→ TASK REQUIREMENTS
The listing below is to be given again in full and word for word, without its images.

→ RECORDS SUPPLIED
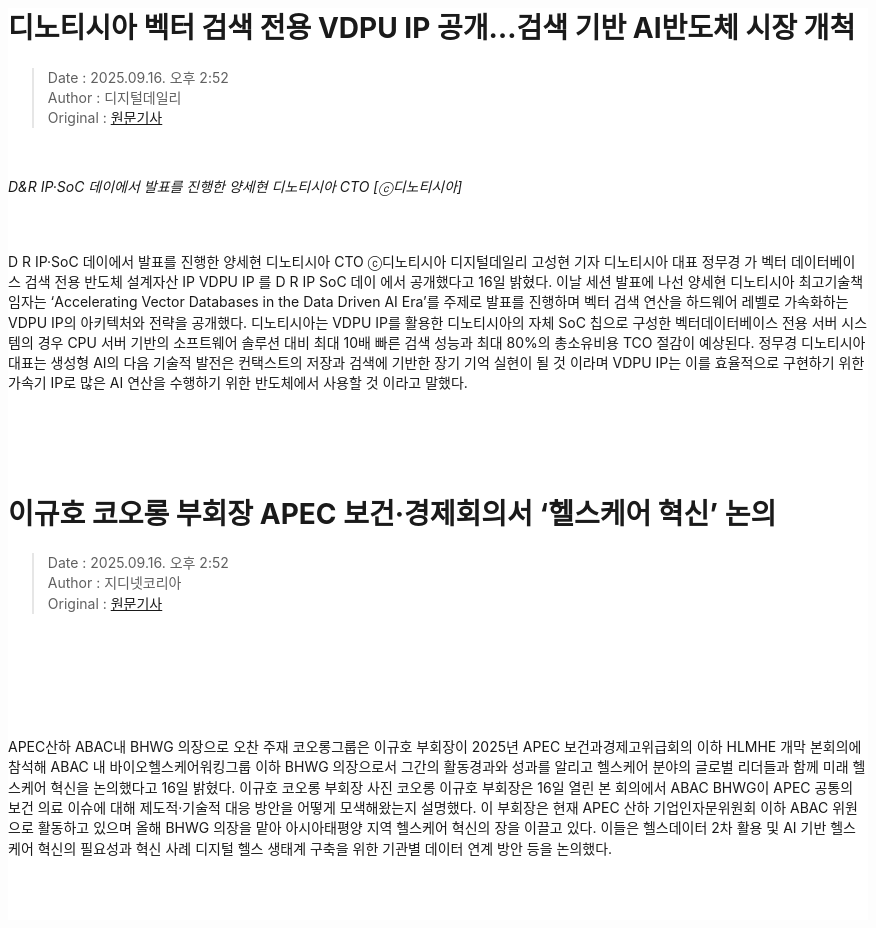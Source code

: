   
# 디노티시아 벡터 검색 전용 VDPU IP 공개…검색 기반 AI반도체 시장 개척  
  
> Date : 2025.09.16. 오후 2:52  
> Author : 디지털데일리  
> Original : [원문기사](https://n.news.naver.com/mnews/article/138/0002205033?sid=105)  
<br/>  
  
<img alt="D&amp;R IP·SoC 데이에서 발표를 진행한 양세현 디노티시아 CTO [ⓒ디노티시아]" class="_LAZY_LOADING _LAZY_LOADING_INIT_HIDE" src="https://imgnews.pstatic.net/image/138/2025/09/16/0002205033_001_20250916145210159.png?type=w860" id="img1" style="display: none;"></img><em class="img_desc">D&amp;R IP·SoC 데이에서 발표를 진행한 양세현 디노티시아 CTO [ⓒ디노티시아]</em>  
<br/><br/>  
  
D R IP·SoC 데이에서 발표를 진행한 양세현 디노티시아 CTO ⓒ디노티시아 디지털데일리 고성현 기자 디노티시아 대표 정무경 가 벡터 데이터베이스 검색 전용 반도체 설계자산 IP VDPU IP 를 D R IP SoC 데이 에서 공개했다고 16일 밝혔다.
이날 세션 발표에 나선 양세현 디노티시아 최고기술책임자는 ‘Accelerating Vector Databases in the Data Driven AI Era’를 주제로 발표를 진행하며 벡터 검색 연산을 하드웨어 레벨로 가속화하는 VDPU IP의 아키텍처와 전략을 공개했다.
디노티시아는 VDPU IP를 활용한 디노티시아의 자체 SoC 칩으로 구성한 벡터데이터베이스 전용 서버 시스템의 경우 CPU 서버 기반의 소프트웨어 솔루션 대비 최대 10배 빠른 검색 성능과 최대 80%의 총소유비용 TCO 절감이 예상된다.
정무경 디노티시아 대표는 생성형 AI의 다음 기술적 발전은 컨택스트의 저장과 검색에 기반한 장기 기억 실현이 될 것 이라며 VDPU IP는 이를 효율적으로 구현하기 위한 가속기 IP로 많은 AI 연산을 수행하기 위한 반도체에서 사용할 것 이라고 말했다.  
<br/><br/><br/>  

  
# 이규호 코오롱 부회장 APEC 보건·경제회의서 ‘헬스케어 혁신’ 논의  
  
> Date : 2025.09.16. 오후 2:52  
> Author : 지디넷코리아  
> Original : [원문기사](https://n.news.naver.com/mnews/article/092/0002390629?sid=105)  
<br/>  
  
<img alt="" class="_LAZY_LOADING _LAZY_LOADING_INIT_HIDE" src="https://imgnews.pstatic.net/image/092/2025/09/16/0002390629_001_20250916145209989.png?type=w860" id="img1" style="display: none;"></img>  
<br/><br/>  
  
APEC산하 ABAC내 BHWG 의장으로 오찬 주재 코오롱그룹은 이규호 부회장이 2025년 APEC 보건과경제고위급회의 이하 HLMHE 개막 본회의에 참석해 ABAC 내 바이오헬스케어워킹그룹 이하 BHWG 의장으로서 그간의 활동경과와 성과를 알리고 헬스케어 분야의 글로벌 리더들과 함께 미래 헬스케어 혁신을 논의했다고 16일 밝혔다.
이규호 코오롱 부회장 사진 코오롱 이규호 부회장은 16일 열린 본 회의에서 ABAC BHWG이 APEC 공통의 보건 의료 이슈에 대해 제도적·기술적 대응 방안을 어떻게 모색해왔는지 설명했다.
이 부회장은 현재 APEC 산하 기업인자문위원회 이하 ABAC 위원으로 활동하고 있으며 올해 BHWG 의장을 맡아 아시아태평양 지역 헬스케어 혁신의 장을 이끌고 있다.
이들은 헬스데이터 2차 활용 및 AI 기반 헬스케어 혁신의 필요성과 혁신 사례 디지털 헬스 생태계 구축을 위한 기관별 데이터 연계 방안 등을 논의했다.  
<br/><br/><br/>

→ ANSWER TO THIS TASK
Source code

:   
# 디노티시아 벡터 검색 전용 VDPU IP 공개…검색 기반 AI반도체 시장 개척  
  
> Date : 2025.09.16. 오후 2:52  
> Author : 디지털데일리  
> Original : [원문기사](https://n.news.naver.com/mnews/article/138/0002205033?sid=105)  
<br/>  
  
<img alt="D&amp;R IP·SoC 데이에서 발표를 진행한 양세현 디노티시아 CTO [ⓒ디노티시아]" class="_LAZY_LOADING _LAZY_LOADING_INIT_HIDE" src="https://imgnews.pstatic.net/image/138/2025/09/16/0002205033_001_20250916145210159.png?type=w860" id="img1" style="display: none;"></img><em class="img_desc">D&amp;R IP·SoC 데이에서 발표를 진행한 양세현 디노티시아 CTO [ⓒ디노티시아]</em>  
<br/><br/>  
  
D R IP·SoC 데이에서 발표를 진행한 양세현 디노티시아 CTO ⓒ디노티시아 디지털데일리 고성현 기자 디노티시아 대표 정무경 가 벡터 데이터베이스 검색 전용 반도체 설계자산 IP VDPU IP 를 D R IP SoC 데이 에서 공개했다고 16일 밝혔다.
이날 세션 발표에 나선 양세현 디노티시아 최고기술책임자는 ‘Accelerating Vector Databases in the Data Driven AI Era’를 주제로 발표를 진행하며 벡터 검색 연산을 하드웨어 레벨로 가속화하는 VDPU IP의 아키텍처와 전략을 공개했다.
디노티시아는 VDPU IP를 활용한 디노티시아의 자체 SoC 칩으로 구성한 벡터데이터베이스 전용 서버 시스템의 경우 CPU 서버 기반의 소프트웨어 솔루션 대비 최대 10배 빠른 검색 성능과 최대 80%의 총소유비용 TCO 절감이 예상된다.
정무경 디노티시아 대표는 생성형 AI의 다음 기술적 발전은 컨택스트의 저장과 검색에 기반한 장기 기억 실현이 될 것 이라며 VDPU IP는 이를 효율적으로 구현하기 위한 가속기 IP로 많은 AI 연산을 수행하기 위한 반도체에서 사용할 것 이라고 말했다.  
<br/><br/><br/>  

  
# 이규호 코오롱 부회장 APEC 보건·경제회의서 ‘헬스케어 혁신’ 논의  
  
> Date : 2025.09.16. 오후 2:52  
> Author : 지디넷코리아  
> Original : [원문기사](https://n.news.naver.com/mnews/article/092/0002390629?sid=105)  
<br/>  
  
<img alt="" class="_LAZY_LOADING _LAZY_LOADING_INIT_HIDE" src="https://imgnews.pstatic.net/image/092/2025/09/16/0002390629_001_20250916145209989.png?type=w860" id="img1" style="display: none;"></img>  
<br/><br/>  
  
APEC산하 ABAC내 BHWG 의장으로 오찬 주재 코오롱그룹은 이규호 부회장이 2025년 APEC 보건과경제고위급회의 이하 HLMHE 개막 본회의에 참석해 ABAC 내 바이오헬스케어워킹그룹 이하 BHWG 의장으로서 그간의 활동경과와 성과를 알리고 헬스케어 분야의 글로벌 리더들과 함께 미래 헬스케어 혁신을 논의했다고 16일 밝혔다.
이규호 코오롱 부회장 사진 코오롱 이규호 부회장은 16일 열린 본 회의에서 ABAC BHWG이 APEC 공통의 보건 의료 이슈에 대해 제도적·기술적 대응 방안을 어떻게 모색해왔는지 설명했다.
이 부회장은 현재 APEC 산하 기업인자문위원회 이하 ABAC 위원으로 활동하고 있으며 올해 BHWG 의장을 맡아 아시아태평양 지역 헬스케어 혁신의 장을 이끌고 있다.
이들은 헬스데이터 2차 활용 및 AI 기반 헬스케어 혁신의 필요성과 혁신 사례 디지털 헬스 생태계 구축을 위한 기관별 데이터 연계 방안 등을 논의했다.  
<br/><br/><br/>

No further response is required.